SOURCE INFORMATION -
•••
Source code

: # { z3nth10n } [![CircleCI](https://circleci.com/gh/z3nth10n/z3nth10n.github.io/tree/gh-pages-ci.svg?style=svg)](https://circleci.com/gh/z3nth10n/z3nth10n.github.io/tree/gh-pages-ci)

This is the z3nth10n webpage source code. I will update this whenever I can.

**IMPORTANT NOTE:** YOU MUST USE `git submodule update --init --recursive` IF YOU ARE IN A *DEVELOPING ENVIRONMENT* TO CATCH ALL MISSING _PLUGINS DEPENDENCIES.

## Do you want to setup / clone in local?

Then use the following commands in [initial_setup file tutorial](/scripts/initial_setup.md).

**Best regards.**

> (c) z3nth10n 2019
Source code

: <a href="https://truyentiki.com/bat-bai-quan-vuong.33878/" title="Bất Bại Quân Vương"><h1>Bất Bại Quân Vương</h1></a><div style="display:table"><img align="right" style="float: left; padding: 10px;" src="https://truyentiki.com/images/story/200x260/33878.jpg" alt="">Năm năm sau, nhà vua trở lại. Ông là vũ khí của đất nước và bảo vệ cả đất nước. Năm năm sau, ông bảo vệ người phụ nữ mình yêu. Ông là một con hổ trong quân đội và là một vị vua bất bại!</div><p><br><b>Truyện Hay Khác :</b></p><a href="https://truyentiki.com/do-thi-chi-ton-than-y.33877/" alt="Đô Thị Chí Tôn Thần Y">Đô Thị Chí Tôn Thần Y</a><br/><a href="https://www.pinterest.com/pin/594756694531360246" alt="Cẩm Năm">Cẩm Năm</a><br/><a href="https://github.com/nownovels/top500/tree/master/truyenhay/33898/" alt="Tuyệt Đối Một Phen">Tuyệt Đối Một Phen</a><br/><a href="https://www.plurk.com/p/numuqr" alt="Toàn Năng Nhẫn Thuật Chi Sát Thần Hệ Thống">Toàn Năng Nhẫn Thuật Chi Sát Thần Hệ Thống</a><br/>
•••
ACTION ITEM - Each entry above is to be written out exactly.

OUTPUT FOR THIS TASK -
Source code

: # { z3nth10n } [![CircleCI](https://circleci.com/gh/z3nth10n/z3nth10n.github.io/tree/gh-pages-ci.svg?style=svg)](https://circleci.com/gh/z3nth10n/z3nth10n.github.io/tree/gh-pages-ci)

This is the z3nth10n webpage source code. I will update this whenever I can.

**IMPORTANT NOTE:** YOU MUST USE `git submodule update --init --recursive` IF YOU ARE IN A *DEVELOPING ENVIRONMENT* TO CATCH ALL MISSING _PLUGINS DEPENDENCIES.

## Do you want to setup / clone in local?

Then use the following commands in [initial_setup file tutorial](/scripts/initial_setup.md).

**Best regards.**

> (c) z3nth10n 2019
Source code

: <a href="https://truyentiki.com/bat-bai-quan-vuong.33878/" title="Bất Bại Quân Vương"><h1>Bất Bại Quân Vương</h1></a><div style="display:table"><img align="right" style="float: left; padding: 10px;" src="https://truyentiki.com/images/story/200x260/33878.jpg" alt="">Năm năm sau, nhà vua trở lại. Ông là vũ khí của đất nước và bảo vệ cả đất nước. Năm năm sau, ông bảo vệ người phụ nữ mình yêu. Ông là một con hổ trong quân đội và là một vị vua bất bại!</div><p><br><b>Truyện Hay Khác :</b></p><a href="https://truyentiki.com/do-thi-chi-ton-than-y.33877/" alt="Đô Thị Chí Tôn Thần Y">Đô Thị Chí Tôn Thần Y</a><br/><a href="https://www.pinterest.com/pin/594756694531360246" alt="Cẩm Năm">Cẩm Năm</a><br/><a href="https://github.com/nownovels/top500/tree/master/truyenhay/33898/" alt="Tuyệt Đối Một Phen">Tuyệt Đối Một Phen</a><br/><a href="https://www.plurk.com/p/numuqr" alt="Toàn Năng Nhẫn Thuật Chi Sát Thần Hệ Thống">Toàn Năng Nhẫn Thuật Chi Sát Thần Hệ Thống</a><br/>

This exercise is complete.